= What is expected =
Wherever "items" appears in the records below, copy the line that holds it.

= Given records =

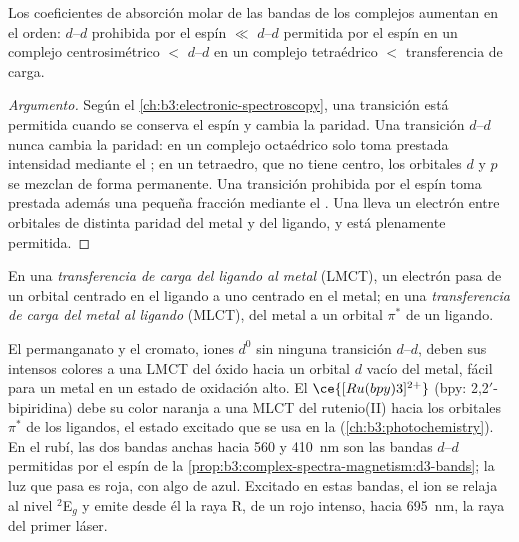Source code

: \begin{proposition}\label{prop:b3:complex-spectra-magnetism:intensity-order}
Los coeficientes de absorción molar de las bandas de los complejos aumentan en el
orden: $d$--$d$ prohibida por el espín $\ll$ $d$--$d$ permitida por el espín en un complejo centrosimétrico $<$ $d$--$d$
en un complejo tetraédrico $<$ transferencia de carga.
\end{proposition}

\begin{proof}[Argumento]
Según el \cref{ch:b3:electronic-spectroscopy}, una transición está permitida cuando se conserva el
espín y cambia la paridad. Una transición $d$--$d$ nunca cambia la paridad: en un complejo
octaédrico solo toma prestada intensidad mediante el ; en un
tetraedro, que no tiene centro, los orbitales $d$ y $p$ se mezclan de forma permanente. Una
transición prohibida por el espín toma prestada además una pequeña fracción mediante el . Una  lleva un electrón entre orbitales de
distinta paridad del metal y del ligando, y está plenamente permitida.
\end{proof}

\begin{definition}\label{def:b3:complex-spectra-magnetism:ct}
En una \emph{transferencia de carga del ligando al metal}
(LMCT), un electrón pasa de un orbital centrado en el ligando a uno centrado en el
metal; en una \emph{transferencia de carga del metal al ligando}
(MLCT), del metal a un orbital $\pi^*$ de un ligando.
\end{definition}

El permanganato y el cromato, iones $d^0$ sin ninguna transición $d$--$d$, deben sus intensos
colores a una LMCT del óxido hacia un orbital $d$ vacío del metal, fácil para un metal en un estado
de oxidación alto. El $\ce{[Ru(bpy)3]^{2+}}$ (bpy: 2,2$'$-bipiridina) debe su color naranja a una MLCT
del rutenio(II) hacia los orbitales $\pi^*$ de los ligandos, el estado excitado que se usa en la
 (\cref{ch:b3:photochemistry}). En el rubí, las dos bandas anchas
hacia 560 y \qty{410}{nm} son las bandas $d$--$d$ permitidas por el espín de la
\cref{prop:b3:complex-spectra-magnetism:d3-bands}; la luz que pasa es roja,
con algo de azul. Excitado en estas bandas, el ion se relaja al nivel $^2$E$_g$ y
emite desde él la raya R, de un rojo intenso, hacia \qty{695}{nm}, la raya del primer láser.


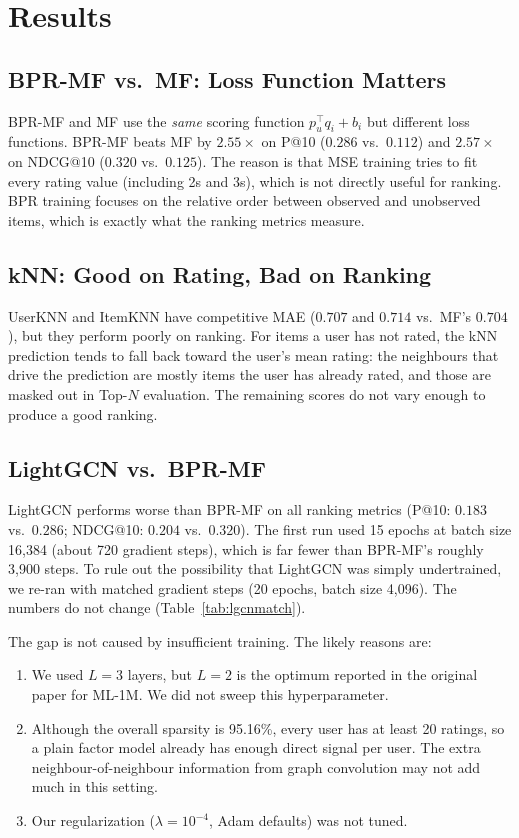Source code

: \documentclass[sigconf,nonacm]{acmart}
\begin{document}
\section{Results}\label{sec:results}



\subsection{BPR-MF vs.\ MF: Loss Function Matters}
BPR-MF and MF use the \emph{same} scoring function $p_u^\top q_i + b_i$
but different loss functions. BPR-MF beats MF by $2.55\times$ on P@10
($0.286$ vs.\ $0.112$) and $2.57\times$ on NDCG@10 ($0.320$ vs.\ $0.125$).
The reason is that MSE training tries to fit every rating value (including
2s and 3s), which is not directly useful for ranking. BPR training focuses
on the relative order between observed and unobserved items, which is
exactly what the ranking metrics measure.

\subsection{kNN: Good on Rating, Bad on Ranking}
UserKNN and ItemKNN have competitive MAE ($0.707$ and $0.714$ vs.\ MF's
$0.704$), but they perform poorly on ranking. For items a user has not
rated, the kNN prediction tends to fall back toward the user's mean
rating: the neighbours that drive the prediction are mostly items the
user has already rated, and those are masked out in Top-$N$ evaluation.
The remaining scores do not vary enough to produce a good ranking.

\subsection{LightGCN vs.\ BPR-MF}
LightGCN performs worse than BPR-MF on all ranking metrics (P@10:
$0.183$ vs.\ $0.286$; NDCG@10: $0.204$ vs.\ $0.320$). The first run
used 15 epochs at batch size 16{,}384 (about 720 gradient steps),
which is far fewer than BPR-MF's roughly 3{,}900 steps. To rule out the
possibility that LightGCN was simply undertrained, we re-ran with
matched gradient steps (20 epochs, batch size 4{,}096). The numbers do
not change (Table~\ref{tab:lgcnmatch}).



The gap is not caused by insufficient training. The likely reasons are:
\begin{enumerate}[leftmargin=*]
\item We used $L = 3$ layers, but $L = 2$ is the optimum reported in the
original paper for ML-1M. We did not sweep this hyperparameter.
\item Although the overall sparsity is 95.16\%, every user has at least 20
ratings, so a plain factor model already has enough direct signal per
user. The extra neighbour-of-neighbour information from graph convolution
may not add much in this setting.
\item Our regularization ($\lambda = 10^{-4}$, Adam defaults) was not tuned.
\end{enumerate}
\end{document}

= Answer =
on the relative order between observed and unobserved items, which is
$0.704$), but they perform poorly on ranking. For items a user has not
rating: the neighbours that drive the prediction are mostly items the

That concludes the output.